The Outer Loop autopilot: defining the path of the CoG, which is ultimately what pilots are paid for :). They are in control of the flight path and administer this control by deflecting the flying controls (stick, pedals). The pilot can delegate this control to a feedback system that provides inputs to the same flying controls, via an actuator with a slip clutch. With an old fashioned mechanical linkage, the actuator moves the whole circuit from stick to surfaces (or swash plate in a helicopter); the pilot can override this input by applying a force greater than the override force of the slip clutch.
So normally, by design, the Outer Loop autopilot shows the pilots what it is doing by moving the flight path input devices for them, in a way that is transparent and can be intuitively overridden by applying a high force. It is this bit where the A320 has a different philosophy: the input stick never moves other than by the hand of the pilot. This main distinguishing feature between the two types of autopilot does not exist in an A320. It does in a B777, which also has an inner loop autopilot plus envelope protection, and an outer loop autopilot which actually does move the column/yoke. So the B777 is functionally identical to the A320 in every meaningful way, plus retains the feature of moving flying controls. It has no mechanical linkage, and it uses two separate sets of actuators for this function: one set for the surfaces, and one for the flying controls.
This is the situation on both Airbus > A320 and Boeing > 777, when all systems are functioning. These aircraft are all dynamically stable: aerodynamics take care of bringing back the aircraft attitude to a neutral position. The F16 for instance is aerodynamically unstable in order to provide high manoeuvrability: it always wants to pitch and roll already, and the flight control computers provide constant rapid inputs to elevators and ailerons to maintain attitude by active control. This is not the case with passenger aircraft, which do not need to be as manoeuvrable as a fighter jet and just need to bring the passengers home safely.

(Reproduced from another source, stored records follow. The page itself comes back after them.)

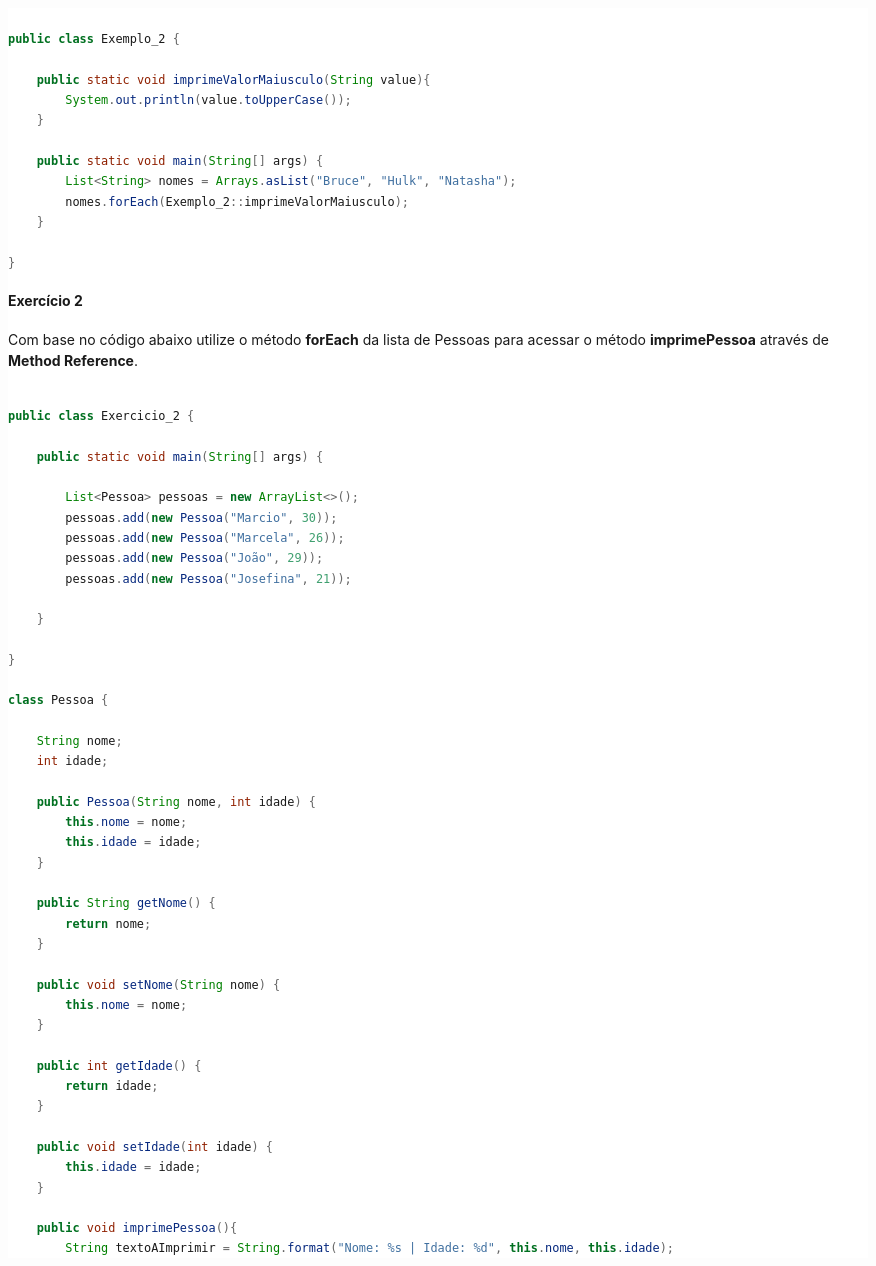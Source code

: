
 ```java

public class Exemplo_2 {

    public static void imprimeValorMaiusculo(String value){
        System.out.println(value.toUpperCase());
    }

    public static void main(String[] args) {
        List<String> nomes = Arrays.asList("Bruce", "Hulk", "Natasha");
        nomes.forEach(Exemplo_2::imprimeValorMaiusculo);
    }
    
}
```


#### Exercício 2

Com base no código abaixo utilize o método **forEach** da lista de Pessoas para acessar o método **imprimePessoa** através de **Method Reference**.

```java

public class Exercicio_2 {

    public static void main(String[] args) {

        List<Pessoa> pessoas = new ArrayList<>();
        pessoas.add(new Pessoa("Marcio", 30));
        pessoas.add(new Pessoa("Marcela", 26));
        pessoas.add(new Pessoa("João", 29));
        pessoas.add(new Pessoa("Josefina", 21));

    }

}

class Pessoa {

    String nome;
    int idade;

    public Pessoa(String nome, int idade) {
        this.nome = nome;
        this.idade = idade;
    }

    public String getNome() {
        return nome;
    }

    public void setNome(String nome) {
        this.nome = nome;
    }

    public int getIdade() {
        return idade;
    }

    public void setIdade(int idade) {
        this.idade = idade;
    }

    public void imprimePessoa(){
        String textoAImprimir = String.format("Nome: %s | Idade: %d", this.nome, this.idade);
```
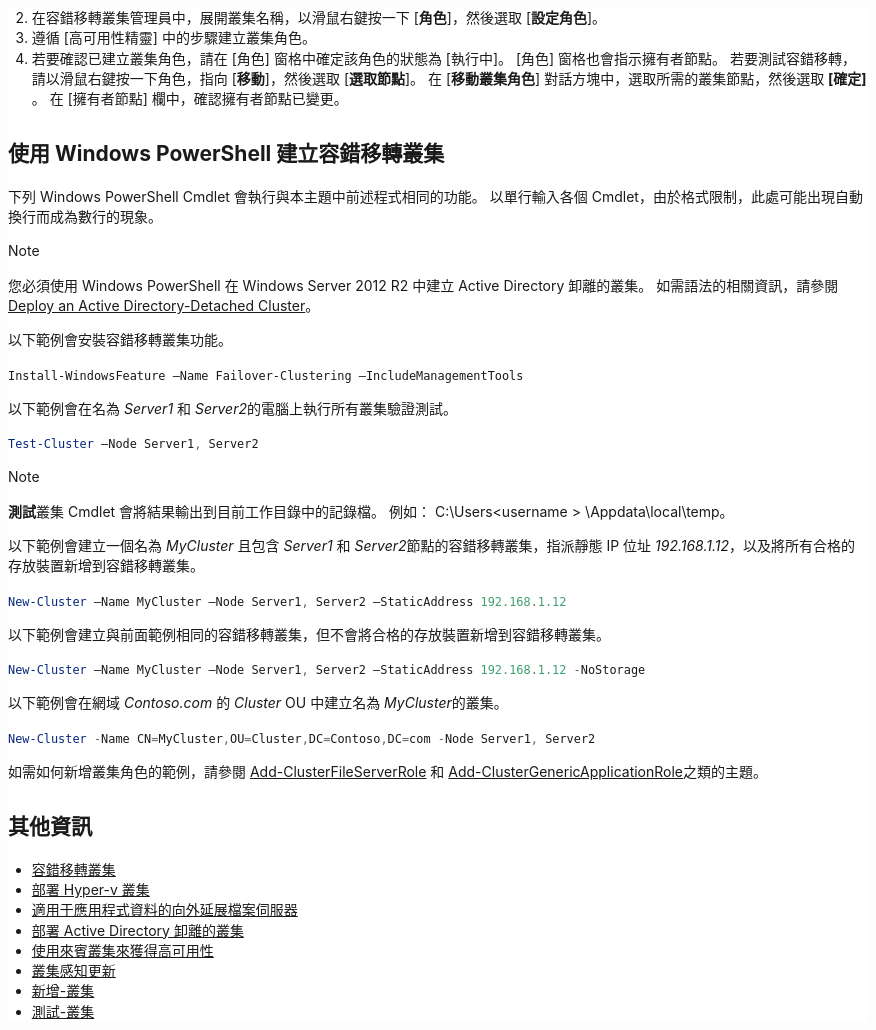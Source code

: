 2. 在容錯移轉叢集管理員中，展開叢集名稱，以滑鼠右鍵按一下 [**角色**]，然後選取 [**設定角色**]。
3. 遵循 [高可用性精靈] 中的步驟建立叢集角色。
4. 若要確認已建立叢集角色，請在 [角色] 窗格中確定該角色的狀態為 [執行中]。 [角色] 窗格也會指示擁有者節點。 若要測試容錯移轉，請以滑鼠右鍵按一下角色，指向 [**移動**]，然後選取 [**選取節點**]。 在 [**移動叢集角色**] 對話方塊中，選取所需的叢集節點，然後選取 **[確定]** 。 在 [擁有者節點] 欄中，確認擁有者節點已變更。

## <a name="create-a-failover-cluster-by-using-windows-powershell"></a>使用 Windows PowerShell 建立容錯移轉叢集

下列 Windows PowerShell Cmdlet 會執行與本主題中前述程式相同的功能。 以單行輸入各個 Cmdlet，由於格式限制，此處可能出現自動換行而成為數行的現象。

> [!NOTE]
> 您必須使用 Windows PowerShell 在 Windows Server 2012 R2 中建立 Active Directory 卸離的叢集。 如需語法的相關資訊，請參閱 [Deploy an Active Directory-Detached Cluster](https://docs.microsoft.com/previous-versions/windows/it-pro/windows-server-2012-r2-and-2012/dn265970(v=ws.11))。

以下範例會安裝容錯移轉叢集功能。

```PowerShell
Install-WindowsFeature –Name Failover-Clustering –IncludeManagementTools
```

以下範例會在名為 *Server1* 和 *Server2*的電腦上執行所有叢集驗證測試。

```PowerShell
Test-Cluster –Node Server1, Server2
```

> [!NOTE]
> **測試**叢集 Cmdlet 會將結果輸出到目前工作目錄中的記錄檔。 例如： C:\Users\<username > \Appdata\local\temp。

以下範例會建立一個名為 *MyCluster* 且包含 *Server1* 和 *Server2*節點的容錯移轉叢集，指派靜態 IP 位址 *192.168.1.12*，以及將所有合格的存放裝置新增到容錯移轉叢集。

```PowerShell
New-Cluster –Name MyCluster –Node Server1, Server2 –StaticAddress 192.168.1.12
```

以下範例會建立與前面範例相同的容錯移轉叢集，但不會將合格的存放裝置新增到容錯移轉叢集。

```PowerShell
New-Cluster –Name MyCluster –Node Server1, Server2 –StaticAddress 192.168.1.12 -NoStorage
```

以下範例會在網域 *Contoso.com* 的 *Cluster* OU 中建立名為 *MyCluster*的叢集。

```PowerShell
New-Cluster -Name CN=MyCluster,OU=Cluster,DC=Contoso,DC=com -Node Server1, Server2
```

如需如何新增叢集角色的範例，請參閱 [Add-ClusterFileServerRole](https://docs.microsoft.com/powershell/module/failoverclusters/add-clusterfileserverrole?view=win10-ps) 和 [Add-ClusterGenericApplicationRole](https://docs.microsoft.com/powershell/module/failoverclusters/add-clustergenericapplicationrole?view=win10-ps)之類的主題。

## <a name="more-information"></a>其他資訊

  - [容錯移轉叢集](failover-clustering.md)
  - [部署 Hyper-v 叢集](<https://docs.microsoft.com/previous-versions/windows/it-pro/windows-server-2012-r2-and-2012/jj863389(v%3dws.11)>)
  - [適用于應用程式資料的向外延展檔案伺服器](<https://docs.microsoft.com/previous-versions/windows/it-pro/windows-server-2012-r2-and-2012/hh831349(v%3dws.11)>)
  - [部署 Active Directory 卸離的叢集](https://docs.microsoft.com/previous-versions/windows/it-pro/windows-server-2012-r2-and-2012/dn265970(v=ws.11))
  - [使用來賓叢集來獲得高可用性](<https://docs.microsoft.com/previous-versions/windows/it-pro/windows-server-2012-r2-and-2012/dn440540(v%3dws.11)>)
  - [叢集感知更新](cluster-aware-updating.md)
  - [新增-叢集](https://docs.microsoft.com/powershell/module/failoverclusters/new-cluster?view=win10-ps)
  - [測試-叢集](https://docs.microsoft.com/powershell/module/failoverclusters/test-cluster?view=win10-ps)
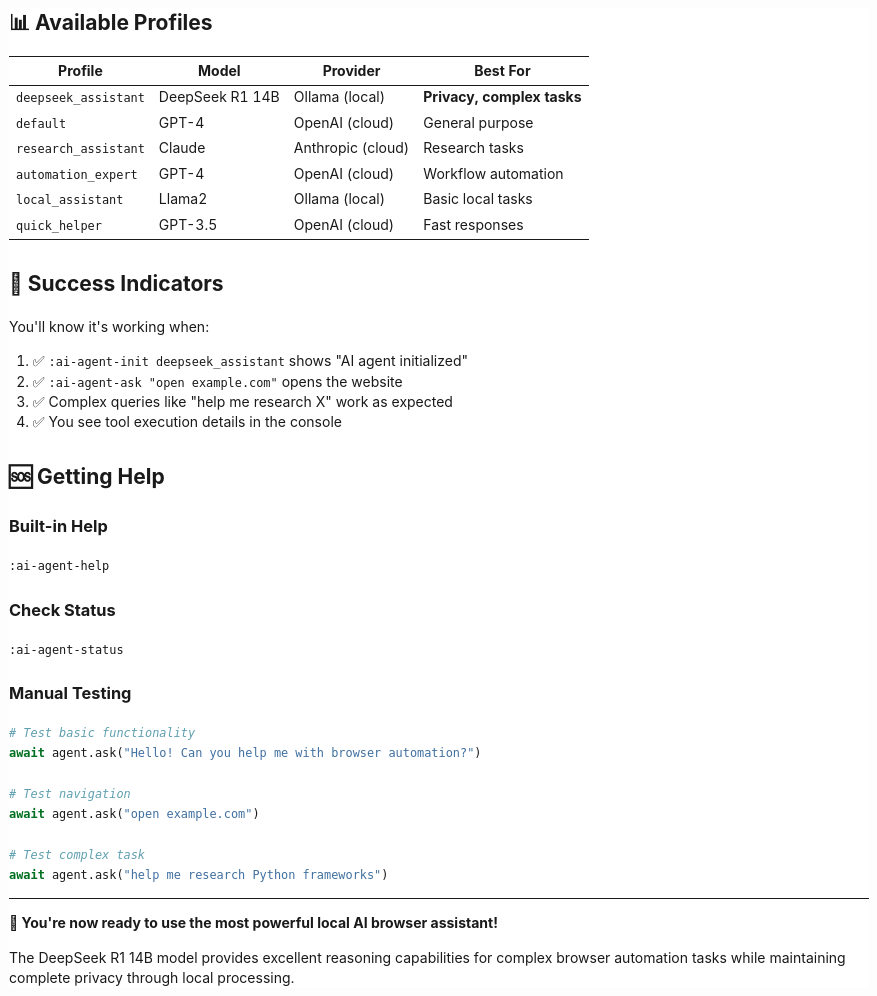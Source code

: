 ## 📊 Available Profiles

| Profile | Model | Provider | Best For |
|---------|-------|----------|----------|
| `deepseek_assistant` | DeepSeek R1 14B | Ollama (local) | **Privacy, complex tasks** |
| `default` | GPT-4 | OpenAI (cloud) | General purpose |
| `research_assistant` | Claude | Anthropic (cloud) | Research tasks |
| `automation_expert` | GPT-4 | OpenAI (cloud) | Workflow automation |
| `local_assistant` | Llama2 | Ollama (local) | Basic local tasks |
| `quick_helper` | GPT-3.5 | OpenAI (cloud) | Fast responses |

## 🎉 Success Indicators

You'll know it's working when:

1. ✅ `:ai-agent-init deepseek_assistant` shows "AI agent initialized"
2. ✅ `:ai-agent-ask "open example.com"` opens the website
3. ✅ Complex queries like "help me research X" work as expected
4. ✅ You see tool execution details in the console

## 🆘 Getting Help

### Built-in Help
```
:ai-agent-help
```

### Check Status
```
:ai-agent-status
```

### Manual Testing
```python
# Test basic functionality
await agent.ask("Hello! Can you help me with browser automation?")

# Test navigation
await agent.ask("open example.com")

# Test complex task
await agent.ask("help me research Python frameworks")
```

---

**🎯 You're now ready to use the most powerful local AI browser assistant!**

The DeepSeek R1 14B model provides excellent reasoning capabilities for complex browser automation tasks while maintaining complete privacy through local processing.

Therefore, both on the Airbuses & Boeings, the aircraft can fly without the Inner Loop autopilots as well, without any problems. The aircraft just lose their envelope protection and now it is possible to command them into potentially dangerous situations such as fully developed stalls. In both types, it is always possible to disconnect the outer loop autopilot. For the inner loop ones:
- The B737 does not have one.
- In the A320, it is not possible to disconnect the inner loop autopilots if all is functioning correctly, except by pulling circuit breakers for resetting the ELACs as this site indicates;
- In the B777 there is a guarded switch that allows disconnection of the envelope protection as @Cpt Reynolds pointed out.
In the latter two types, the system disconnects features by itself if failures are detected, to allow control in degraded mode. Both manufacturers have implemented a direct mode as the lowest mode, where surface deflection is a direct function of stick deflection. There is however no direct mechanical cable connection to the surfaces, even the direct mode is still an electrical input, so technically still Fly By Wire.
Above picture is from
Aircraft Systems Mechanical, electrical, and avionics subsystems integration Third Edition Ian Moir Allan Seabridge, and shows the top level comparison of the implementation of the flight control loops. The redundancy features are different, functionality is much the same: both implementations prevent excessive AoA that brings the aircraft into a stall, and excessive bank angle.
So although the functionality of modern Airbuses and Boeings is very similar, we do often see the myth that Airbus ranks the automated systems higher than the pilot. There is a difference in user interface implementation, in that Airbus has sticks that are not coupled with each other, and have no means to be driven other than by hand. At the time of implementation, this was a new feature that pilots were not accustomed to, as was the envelope protection system. New features can be poorly understood by inexperienced users, and the aviation world is conservative: when the DC3 introduced a 3/4 control wheel, pilots were protesting that they might be gripping the bit of the wheel that was missing and that they were used to.
Ultimately, the most relevant fact is that both Airbus and Boeing have excellent and very similar safety numbers, and that both manufacturers make aircraft that enable the pilots to bring the passengers home safely in 99.9999999 % of flights.